What is required: Would you copy all lines in the data that contain the word "this"?

The data:

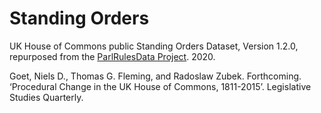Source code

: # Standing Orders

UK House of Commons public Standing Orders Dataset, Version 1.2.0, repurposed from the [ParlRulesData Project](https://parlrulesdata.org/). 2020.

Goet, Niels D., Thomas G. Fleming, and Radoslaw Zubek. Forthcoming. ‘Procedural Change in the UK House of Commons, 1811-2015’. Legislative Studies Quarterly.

==

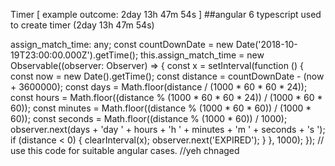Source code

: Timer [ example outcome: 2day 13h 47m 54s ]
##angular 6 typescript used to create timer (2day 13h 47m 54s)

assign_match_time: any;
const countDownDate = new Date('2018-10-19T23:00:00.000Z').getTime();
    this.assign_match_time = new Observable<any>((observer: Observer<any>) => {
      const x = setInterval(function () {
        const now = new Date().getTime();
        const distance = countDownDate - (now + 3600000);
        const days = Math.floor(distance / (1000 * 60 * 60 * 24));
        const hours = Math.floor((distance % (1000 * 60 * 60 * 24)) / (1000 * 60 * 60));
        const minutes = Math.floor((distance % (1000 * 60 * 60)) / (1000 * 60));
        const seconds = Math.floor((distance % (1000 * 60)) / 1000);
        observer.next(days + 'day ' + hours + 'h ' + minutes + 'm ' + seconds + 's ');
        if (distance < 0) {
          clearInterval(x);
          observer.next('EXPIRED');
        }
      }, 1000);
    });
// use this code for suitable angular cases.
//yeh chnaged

* * *

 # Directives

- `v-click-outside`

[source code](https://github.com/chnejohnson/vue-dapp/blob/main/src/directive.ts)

Problem solution:
    this.assign_match_time = new Observable<any>((observer: Observer<any>) => {
// use this code for suitable angular cases.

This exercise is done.